Les signataires de la protestation ont appelé Shakspeare à leur secours, ils ont cité tout au long un passage célèbre de Richard II : « Cette le porte-sceptre, s’écriait Jean de Gand, cette terre de majesté, cette forteresse que la nature s’est bâtie à elle-même contre l’invasion et les violences de la guerre, cette florissante pépinière d’hommes, ce petit univers, cette pierre précieuse enchâssée dans la mer d’argent qui lui sert de fossé de défense contre l’envie de pays moins heureux, this precious stone set in the silver sea, ce coin béni, ce royaume ; matrice féconde de rois souverains, ce cher pays est maintenant affermé comme un petit fief… Ah ! prononcer de telles paroles me tue.
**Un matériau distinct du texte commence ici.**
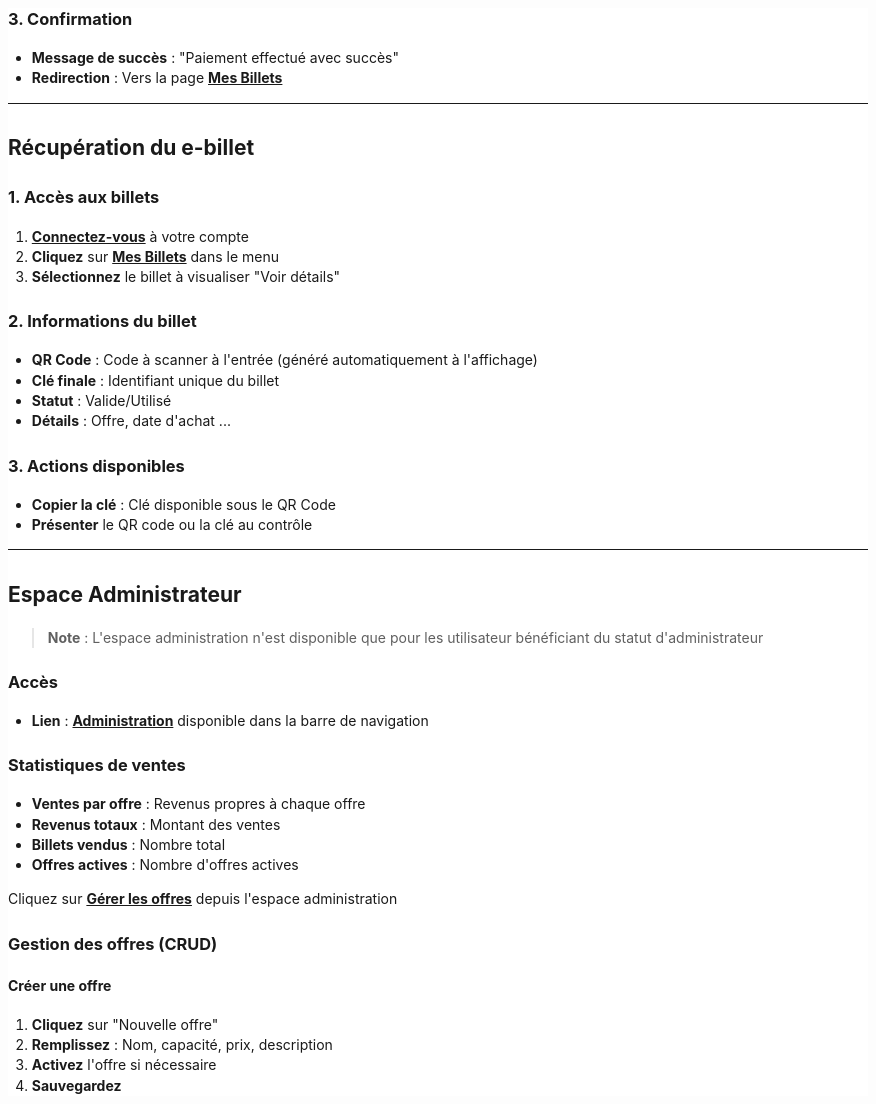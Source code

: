 ### 3. Confirmation
- **Message de succès** : "Paiement effectué avec succès"
- **Redirection** : Vers la page [**Mes Billets**](https://jo-tickets.onrender.com/mes-billets/)

---

## Récupération du e-billet

### 1. Accès aux billets
1. [**Connectez-vous**](https://jo-tickets.onrender.com/connexion/) à votre compte
2. **Cliquez** sur [**Mes Billets**](https://jo-tickets.onrender.com/mes-billets/) dans le menu
3. **Sélectionnez** le billet à visualiser "Voir détails"

### 2. Informations du billet
- **QR Code** : Code à scanner à l'entrée (généré automatiquement à l'affichage)
- **Clé finale** : Identifiant unique du billet
- **Statut** : Valide/Utilisé
- **Détails** : Offre, date d'achat ...

### 3. Actions disponibles
- **Copier la clé** : Clé disponible sous le QR Code
- **Présenter** le QR code ou la clé au contrôle

---

## Espace Administrateur

> **Note** : L'espace administration n\'est disponible que pour les utilisateur bénéficiant du statut d'administrateur
 
### Accès
- **Lien** : [**Administration**](https://jo-tickets.onrender.com/administration/) disponible dans la barre de navigation

### Statistiques de ventes
- **Ventes par offre** : Revenus propres à chaque offre
- **Revenus totaux** : Montant des ventes
- **Billets vendus** : Nombre total
- **Offres actives** : Nombre d'offres actives

Cliquez sur [**Gérer les offres**](https://jo-tickets.onrender.com/administration/offres/) depuis l'espace administration

### Gestion des offres (CRUD)
#### Créer une offre
1. **Cliquez** sur "Nouvelle offre"
2. **Remplissez** : Nom, capacité, prix, description
3. **Activez** l'offre si nécessaire
4. **Sauvegardez**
Cette Angleterre entourée par la mer triomphante, et dont les rivages rocheux repoussent les assauts jaloux de Neptune, est maintenant enchaînée honteusement, par des, liens de parchemins pourris et tachés d’encre. Cette Angleterre qui avait coutume de conquérir les autres peuples, a fait une honteuse conquête d’elle-même. » — Oui, Shakspeare a été prophète, comme lord Dunsany, et Jean de Gand avait prévu le tunnel. Ces parchemins odieux, tachés d’encre, sont visiblement des titres provisoires. d’actions échangeables à bref délai contre des titres définitifs, et en prêtant les mains à la criminelle entreprise, l’Angleterre aura cessé d’être. Que serait une Angleterre qui ne serait plus une île ?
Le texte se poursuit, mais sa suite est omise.